══ EXTRACTED MATERIAL

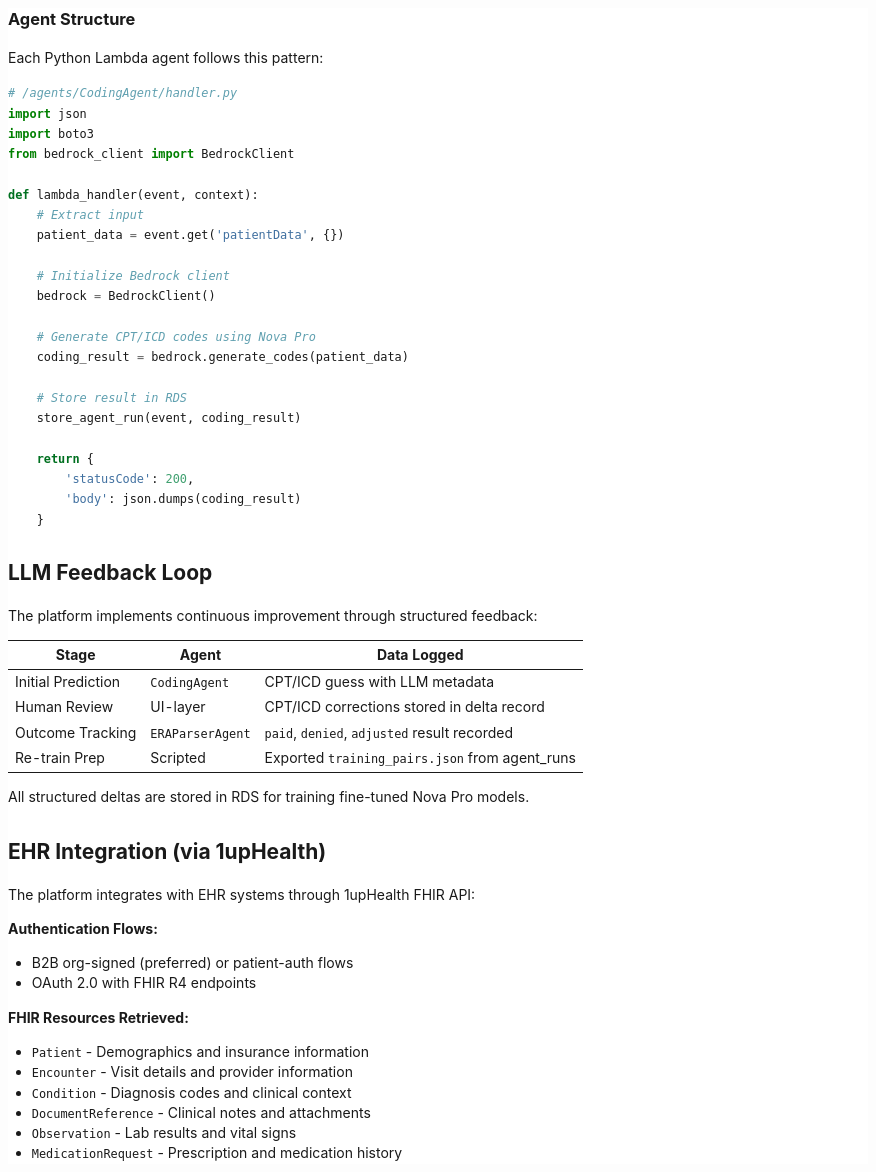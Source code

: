 ### Agent Structure
Each Python Lambda agent follows this pattern:

```python
# /agents/CodingAgent/handler.py
import json
import boto3
from bedrock_client import BedrockClient

def lambda_handler(event, context):
    # Extract input
    patient_data = event.get('patientData', {})
    
    # Initialize Bedrock client
    bedrock = BedrockClient()
    
    # Generate CPT/ICD codes using Nova Pro
    coding_result = bedrock.generate_codes(patient_data)
    
    # Store result in RDS
    store_agent_run(event, coding_result)
    
    return {
        'statusCode': 200,
        'body': json.dumps(coding_result)
    }
```

## LLM Feedback Loop

The platform implements continuous improvement through structured feedback:

| Stage              | Agent            | Data Logged                                     |
| ------------------ | ---------------- | ----------------------------------------------- |
| Initial Prediction | `CodingAgent`    | CPT/ICD guess with LLM metadata                 |
| Human Review       | UI-layer         | CPT/ICD corrections stored in delta record      |
| Outcome Tracking   | `ERAParserAgent` | `paid`, `denied`, `adjusted` result recorded    |
| Re-train Prep      | Scripted         | Exported `training_pairs.json` from agent_runs |

All structured deltas are stored in RDS for training fine-tuned Nova Pro models.

## EHR Integration (via 1upHealth)

The platform integrates with EHR systems through 1upHealth FHIR API:

**Authentication Flows:**
- B2B org-signed (preferred) or patient-auth flows
- OAuth 2.0 with FHIR R4 endpoints

**FHIR Resources Retrieved:**
- `Patient` - Demographics and insurance information
- `Encounter` - Visit details and provider information
- `Condition` - Diagnosis codes and clinical context
- `DocumentReference` - Clinical notes and attachments
- `Observation` - Lab results and vital signs
- `MedicationRequest` - Prescription and medication history
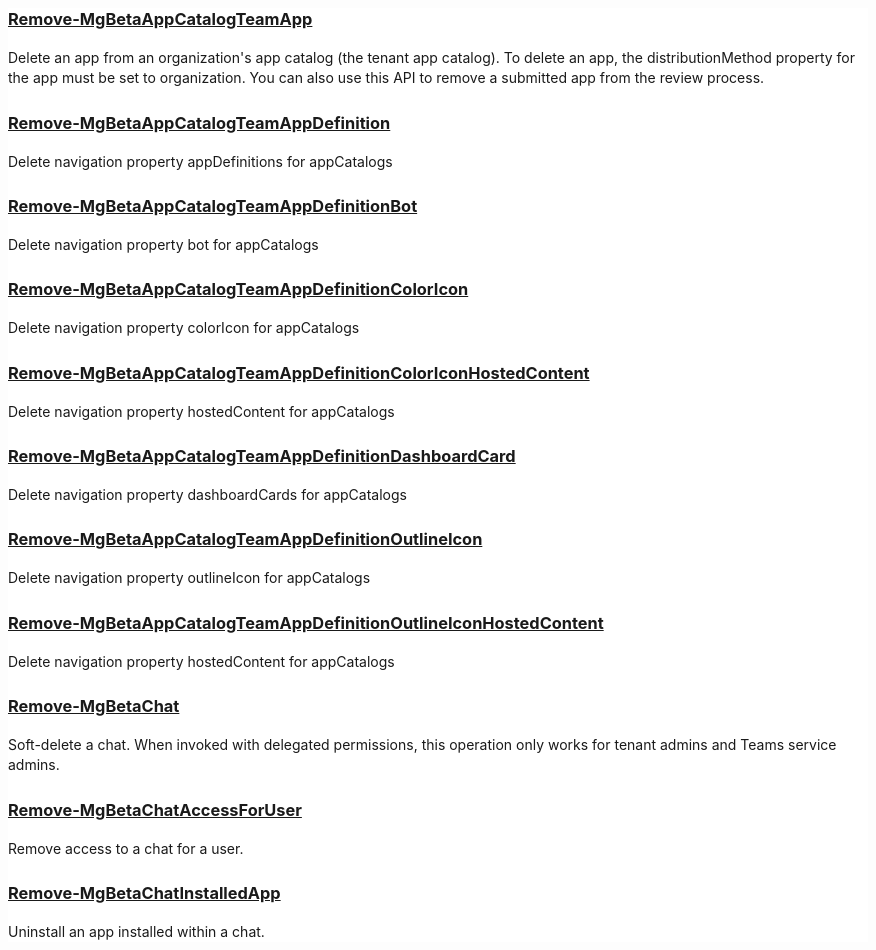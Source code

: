 ### [Remove-MgBetaAppCatalogTeamApp](Remove-MgBetaAppCatalogTeamApp.md)
Delete an app from an organization's app catalog (the tenant app catalog).
To delete an app, the distributionMethod property for the app must be set to organization.
You can also use this API to remove a submitted app from the review process.

### [Remove-MgBetaAppCatalogTeamAppDefinition](Remove-MgBetaAppCatalogTeamAppDefinition.md)
Delete navigation property appDefinitions for appCatalogs

### [Remove-MgBetaAppCatalogTeamAppDefinitionBot](Remove-MgBetaAppCatalogTeamAppDefinitionBot.md)
Delete navigation property bot for appCatalogs

### [Remove-MgBetaAppCatalogTeamAppDefinitionColorIcon](Remove-MgBetaAppCatalogTeamAppDefinitionColorIcon.md)
Delete navigation property colorIcon for appCatalogs

### [Remove-MgBetaAppCatalogTeamAppDefinitionColorIconHostedContent](Remove-MgBetaAppCatalogTeamAppDefinitionColorIconHostedContent.md)
Delete navigation property hostedContent for appCatalogs

### [Remove-MgBetaAppCatalogTeamAppDefinitionDashboardCard](Remove-MgBetaAppCatalogTeamAppDefinitionDashboardCard.md)
Delete navigation property dashboardCards for appCatalogs

### [Remove-MgBetaAppCatalogTeamAppDefinitionOutlineIcon](Remove-MgBetaAppCatalogTeamAppDefinitionOutlineIcon.md)
Delete navigation property outlineIcon for appCatalogs

### [Remove-MgBetaAppCatalogTeamAppDefinitionOutlineIconHostedContent](Remove-MgBetaAppCatalogTeamAppDefinitionOutlineIconHostedContent.md)
Delete navigation property hostedContent for appCatalogs

### [Remove-MgBetaChat](Remove-MgBetaChat.md)
Soft-delete a chat.
When invoked with delegated permissions, this operation only works for tenant admins and Teams service admins.

### [Remove-MgBetaChatAccessForUser](Remove-MgBetaChatAccessForUser.md)
Remove access to a chat for a user.

### [Remove-MgBetaChatInstalledApp](Remove-MgBetaChatInstalledApp.md)
Uninstall an app installed within a chat.
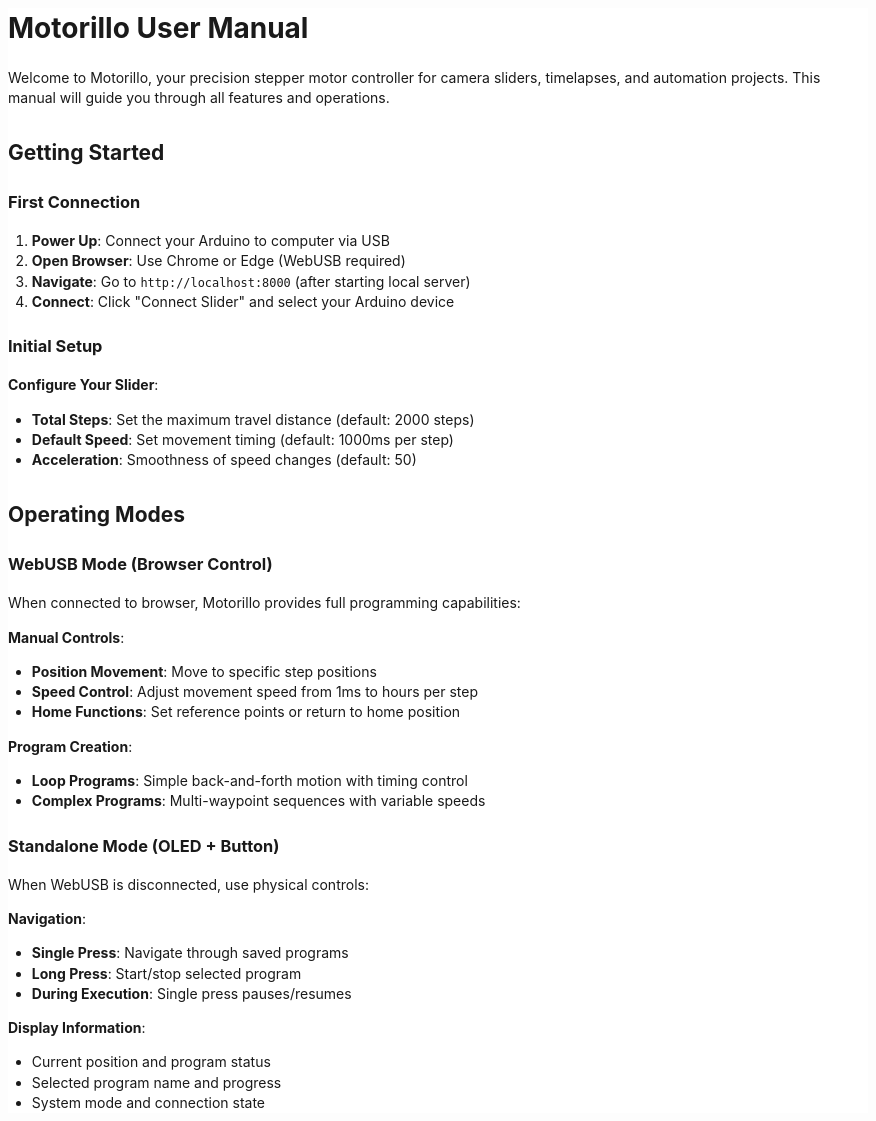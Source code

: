 # Motorillo User Manual

Welcome to Motorillo, your precision stepper motor controller for camera sliders, timelapses, and automation projects. This manual will guide you through all features and operations.

## Getting Started

### First Connection

1. **Power Up**: Connect your Arduino to computer via USB
2. **Open Browser**: Use Chrome or Edge (WebUSB required)
3. **Navigate**: Go to `http://localhost:8000` (after starting local server)
4. **Connect**: Click "Connect Slider" and select your Arduino device

### Initial Setup

**Configure Your Slider**:

- **Total Steps**: Set the maximum travel distance (default: 2000 steps)
- **Default Speed**: Set movement timing (default: 1000ms per step)
- **Acceleration**: Smoothness of speed changes (default: 50)

## Operating Modes

### WebUSB Mode (Browser Control)

When connected to browser, Motorillo provides full programming capabilities:

**Manual Controls**:

- **Position Movement**: Move to specific step positions
- **Speed Control**: Adjust movement speed from 1ms to hours per step
- **Home Functions**: Set reference points or return to home position

**Program Creation**:

- **Loop Programs**: Simple back-and-forth motion with timing control
- **Complex Programs**: Multi-waypoint sequences with variable speeds

### Standalone Mode (OLED + Button)

When WebUSB is disconnected, use physical controls:

**Navigation**:

- **Single Press**: Navigate through saved programs
- **Long Press**: Start/stop selected program
- **During Execution**: Single press pauses/resumes

**Display Information**:

- Current position and program status
- Selected program name and progress
- System mode and connection state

════

WHAT NEEDS TO BE DONE: Scan the data above; copy every line where "Motorillo" appears.

SOLUTION TO THE EXERCISE:
: # Motorillo User Manual
Welcome to Motorillo, your precision stepper motor controller for camera sliders, timelapses, and automation projects. This manual will guide you through all features and operations.
When connected to browser, Motorillo provides full programming capabilities:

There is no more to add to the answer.